══ DATA SUPPLIED ══
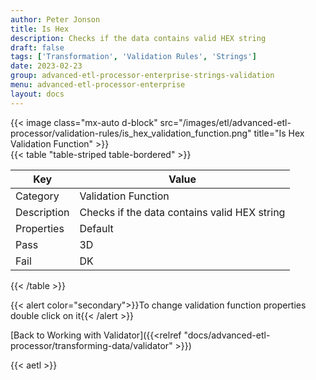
 ```yaml
---
author: Peter Jonson
title: Is Hex
description: Checks if the data contains valid HEX string
draft: false
tags: ['Transformation', 'Validation Rules', 'Strings']
date: 2023-02-23
group: advanced-etl-processor-enterprise-strings-validation
menu: advanced-etl-processor-enterprise
layout: docs
---
```


{{< image class="mx-auto d-block"  src="/images/etl/advanced-etl-processor/validation-rules/is_hex_validation_function.png" title="Is Hex Validation Function" >}}
\
{{< table "table-striped table-bordered" >}}

| Key         | Value                                        |
| ----------- | -------------------------------------------- |
| Category    | Validation Function                          |
| Description | Checks if the data contains valid HEX string |
| Properties  | Default                                      |
| Pass        | 3D                                           |
| Fail        | DK                                           |

{{< /table >}}

{{< alert color="secondary">}}To change validation function properties double click on it{{< /alert >}}

[Back to Working with Validator]({{<relref "docs/advanced-etl-processor/transforming-data/validator" >}})

{{< aetl >}}
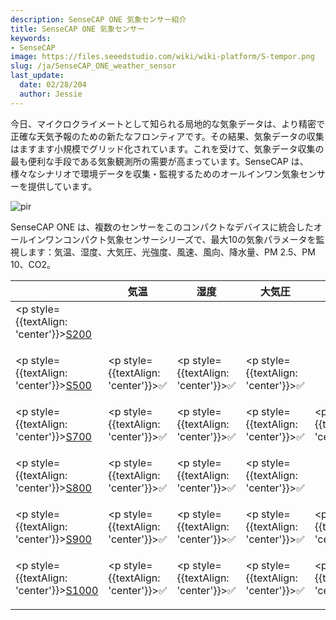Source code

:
 ```yaml
---
description: SenseCAP ONE 気象センサー紹介
title: SenseCAP ONE 気象センサー
keywords:
- SenseCAP
image: https://files.seeedstudio.com/wiki/wiki-platform/S-tempor.png
slug: /ja/SenseCAP_ONE_weather_sensor
last_update:
  date: 02/28/204
  author: Jessie
---
```



今日、マイクロクライメートとして知られる局地的な気象データは、より精密で正確な天気予報のための新たなフロンティアです。その結果、気象データの収集はますます小規模でグリッド化されています。これを受けて、気象データ収集の最も便利な手段である気象観測所の需要が高まっています。SenseCAP は、様々なシナリオで環境データを収集・監視するためのオールインワン気象センサーを提供しています。


<p style={{textAlign: 'center'}}><img src="https://wdcdn.qpic.cn/MTY4ODg1NDUzODQzODY1Mw_607717_gJ-z6vK8gbiTsmB3_1681182673?w=960&h=766" alt="pir" width={800} height="auto" /></p>

SenseCAP ONE は、複数のセンサーをこのコンパクトなデバイスに統合したオールインワンコンパクト気象センサーシリーズで、最大10の気象パラメータを監視します：気温、湿度、大気圧、光強度、風速、風向、降水量、PM 2.5、PM 10、CO2。

||気温|湿度|大気圧|光|風速|風向|降雨量|PM2.5|PM10|CO2|騒音|
|--|--|--|--|--|--|--|--|--|--|--|--|
|<p style={{textAlign: 'center'}}>[S200](https://www.seeedstudio.com/SenseCAP-S200-Wind-Speed-and-Direction-Sensor-p-5693.html)</p>|||||<p style={{textAlign: 'center'}}>✅</p>|<p style={{textAlign: 'center'}}>✅</p>||||||
|<p style={{textAlign: 'center'}}>[S500](https://www.seeedstudio.com/SenseCAP-S500-5-in-1-Compact-Weather-Station-p-5652.html)</p>|<p style={{textAlign: 'center'}}>✅</p>|<p style={{textAlign: 'center'}}>✅</p>|<p style={{textAlign: 'center'}}>✅</p>||<p style={{textAlign: 'center'}}>✅</p>|<p style={{textAlign: 'center'}}>✅</p>||||||
|<p style={{textAlign: 'center'}}>[S700](https://www.seeedstudio.com/SenseCAP-S700-7-in-1-Compact-Weather-Station-p-5651.html)</p>|<p style={{textAlign: 'center'}}>✅</p>|<p style={{textAlign: 'center'}}>✅</p>|<p style={{textAlign: 'center'}}>✅</p>|<p style={{textAlign: 'center'}}>✅</p>|<p style={{textAlign: 'center'}}>✅</p>|<p style={{textAlign: 'center'}}>✅</p>|<p style={{textAlign: 'center'}}>✅</p>|||||
|<p style={{textAlign: 'center'}}>[S800](https://www.seeedstudio.com/SenseCAP-S800-8-in-1-Compact-Weather-Station-p-5653.html)</p>|<p style={{textAlign: 'center'}}>✅</p>|<p style={{textAlign: 'center'}}>✅</p>|<p style={{textAlign: 'center'}}>✅</p>||<p style={{textAlign: 'center'}}>✅</p>|<p style={{textAlign: 'center'}}>✅</p>||<p style={{textAlign: 'center'}}>✅</p>|<p style={{textAlign: 'center'}}>✅</p>||<p style={{textAlign: 'center'}}>✅</p>|
|<p style={{textAlign: 'center'}}>[S900](https://www.seeedstudio.com/SenseCAPONE-S900-9in1-Compact-Weather-Sensor-p-4881.html)</p>|<p style={{textAlign: 'center'}}>✅</p>|<p style={{textAlign: 'center'}}>✅</p>|<p style={{textAlign: 'center'}}>✅</p>|<p style={{textAlign: 'center'}}>✅</p>|<p style={{textAlign: 'center'}}>✅</p>|<p style={{textAlign: 'center'}}>✅</p>|<p style={{textAlign: 'center'}}>✅</p>|<p style={{textAlign: 'center'}}>✅</p>|<p style={{textAlign: 'center'}}>✅</p>|||
|<p style={{textAlign: 'center'}}>[S1000](https://www.seeedstudio.com/SenseCAP-S1000-10-in-1-Compact-Weather-Station-p-5654.html)</p>|<p style={{textAlign: 'center'}}>✅</p>|<p style={{textAlign: 'center'}}>✅</p>|<p style={{textAlign: 'center'}}>✅</p>|<p style={{textAlign: 'center'}}>✅</p>|<p style={{textAlign: 'center'}}>✅</p>|<p style={{textAlign: 'center'}}>✅</p>|<p style={{textAlign: 'center'}}>✅</p>|<p style={{textAlign: 'center'}}>✅</p>|<p style={{textAlign: 'center'}}>✅</p>|<p style={{textAlign: 'center'}}>✅</p>||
═══
--- ASSIGNMENT ---
Look over the records above and filter for each line with the word "processor".

--- EXERCISE SOLUTION ---
group: advanced-etl-processor-enterprise-strings-validation
menu: advanced-etl-processor-enterprise
{{< image class="mx-auto d-block"  src="/images/etl/advanced-etl-processor/validation-rules/is_hex_validation_function.png" title="Is Hex Validation Function" >}}
[Back to Working with Validator]({{<relref "docs/advanced-etl-processor/transforming-data/validator" >}})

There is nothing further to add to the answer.